Deletion of IRS-1 leads to growth failure and insulin resistance with downregulation of liver and muscle insulin signaling in rats
Yuka Toyoshima, Katsuyuki Nakamura, Yusuke Taguchi, Reiko Tokita, Shiho Takeuchi, Hayato Osawa, Naomi Teramoto, Hidetoshi Sugihara, Fumiaki Yoshizawa, Keitaro Yamanouchi, Shiro Minami
Abstract
Insulin receptor substrate (IRS)-1 and IRS-2 are major molecules that transduce signals from insulin and insulin-like growth factor-I receptors. The physiological functions of these proteins have been intensively investigated in mice, while little is known in other animals. Our previous study showed that the disruption of IRS-2 impairs body growth but not glucose tolerance or insulin sensitivity in rats, which led us to hypothesize that IRS-1 plays more pivotal roles in insulin functions than IRS-2. Here, we created IRS-1 knockout (KO) rats to elucidate the physiological roles of IRS-1 in rats.
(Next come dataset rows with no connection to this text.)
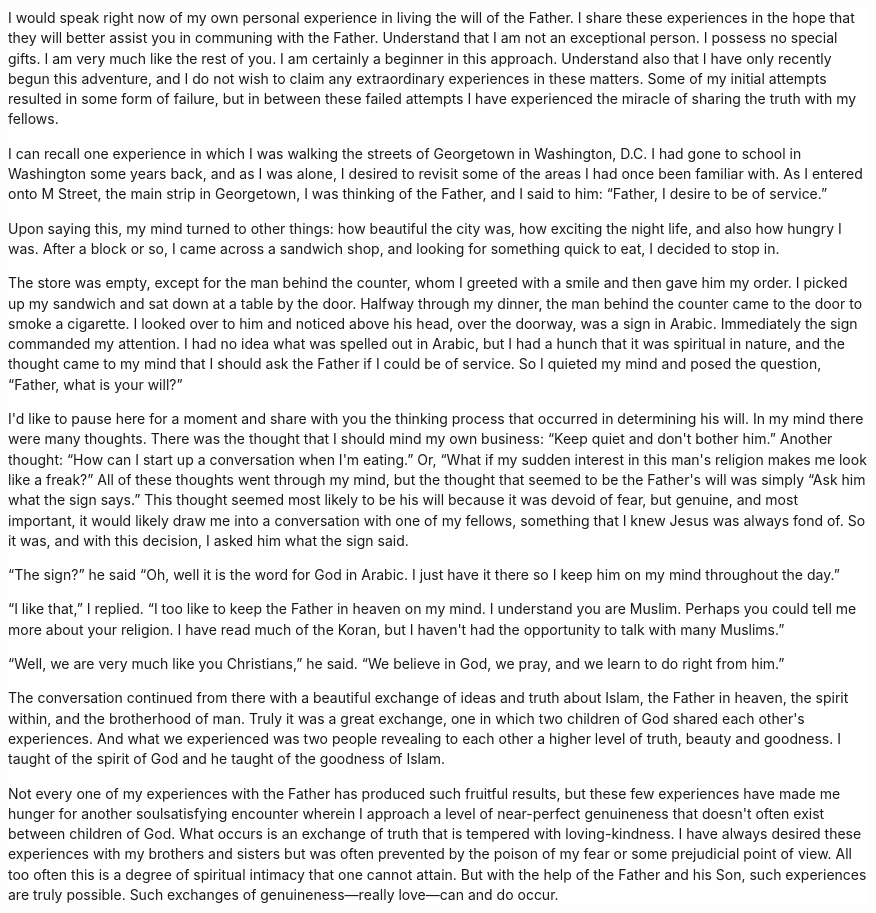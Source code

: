 I would speak right now of my own personal experience in living the will of the Father. I share these experiences in the hope that they will better assist you in communing with the Father. Understand that I am not an exceptional person. I possess no special gifts. I am very much like the rest of you. I am certainly a beginner in this approach. Understand also that I have only recently begun this adventure, and I do not wish to claim any extraordinary experiences in these matters. Some of my initial attempts resulted in some form of failure, but in between these failed attempts I have experienced the miracle of sharing the truth with my fellows.

I can recall one experience in which I was walking the streets of Georgetown in Washington, D.C. I had gone to school in Washington some years back, and as I was alone, I desired to revisit some of the areas I had once been familiar with. As I entered onto M Street, the main strip in Georgetown, I was thinking of the Father, and I said to him: “Father, I desire to be of service.”

Upon saying this, my mind turned to other things: how beautiful the city was, how exciting the night life, and also how hungry I was. After a block or so, I came across a sandwich shop, and looking for something quick to eat, I decided to stop in.

The store was empty, except for the man behind the counter, whom I greeted with a smile and then gave him my order. I picked up my sandwich and sat down at a table by the door. Halfway through my dinner, the man behind the counter came to the door to smoke a cigarette. I looked over to him and noticed above his head, over the doorway, was a sign in Arabic. Immediately the sign commanded my attention. I had no idea what was spelled out in Arabic, but I had a hunch that it was spiritual in nature, and the thought came to my mind that I should ask the Father if I could be of service. So I quieted my mind and posed the question, “Father, what is your will?”

I'd like to pause here for a moment and share with you the thinking process that occurred in determining his will. In my mind there were many thoughts. There was the thought that I should mind my own business: “Keep quiet and don't bother him.” Another thought: “How can I start up a conversation when I'm eating.” Or, “What if my sudden interest in this man's religion makes me look like a freak?” All of these thoughts went through my mind, but the thought that seemed to be the Father's will was simply “Ask him what the sign says.” This thought seemed most likely to be his will because it was devoid of fear, but genuine, and most important, it would likely draw me into a conversation with one of my fellows, something that I knew Jesus was always fond of. So it was, and with this decision, I asked him what the sign said.

“The sign?” he said “Oh, well it is the word for God in Arabic. I just have it there so I keep him on my mind throughout the day.”

“I like that,” I replied. “I too like to keep the Father in heaven on my mind. I understand you are Muslim. Perhaps you could tell me more about your religion. I have read much of the Koran, but I haven't had the opportunity to talk with many Muslims.”

“Well, we are very much like you Christians,” he said. “We believe in God, we pray, and we learn to do right from him.”

The conversation continued from there with a beautiful exchange of ideas and truth about Islam, the Father in heaven, the spirit within, and the brotherhood of man. Truly it was a great exchange, one in which two children of God shared each other's experiences. And what we experienced was two people revealing to each other a higher level of truth, beauty and goodness. I taught of the spirit of God and he taught of the goodness of Islam.

Not every one of my experiences with the Father has produced such fruitful results, but these few experiences have made me hunger for another soulsatisfying encounter wherein I approach a level of near-perfect genuineness that doesn't often exist between children of God. What occurs is an exchange of truth that is tempered with loving-kindness. I have always desired these experiences with my brothers and sisters but was often prevented by the poison of my fear or some prejudicial point of view. All too often this is a degree of spiritual intimacy that one cannot attain. But with the help of the Father and his Son, such experiences are truly possible. Such exchanges of genuineness—really love—can and do occur.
The body weight of IRS-1 KO rats at birth was lower than that of wild-type (WT) littermates, and postnatal growth of IRS-1 KO rats was severely impaired. Compared with WT rats, IRS-1 KO rats displayed insulin resistance but maintained euglycemia because of compensatory hyperinsulinemia. In addition, despite the increased activity of insulin-stimulated IRS-2-associated phosphatidylinositol-3 kinase (PI3K), insulin-induced phosphorylation of the kinases downstream of PI3K was suppressed in the liver and skeletal muscle of IRS-1 KO rats. Taken together, these results indicate that in rats, IRS-1 is essential for normal growth and the glucose-lowering effects of insulin. IRS-1 appears to be more important than IRS-2 for insulin functions in rats.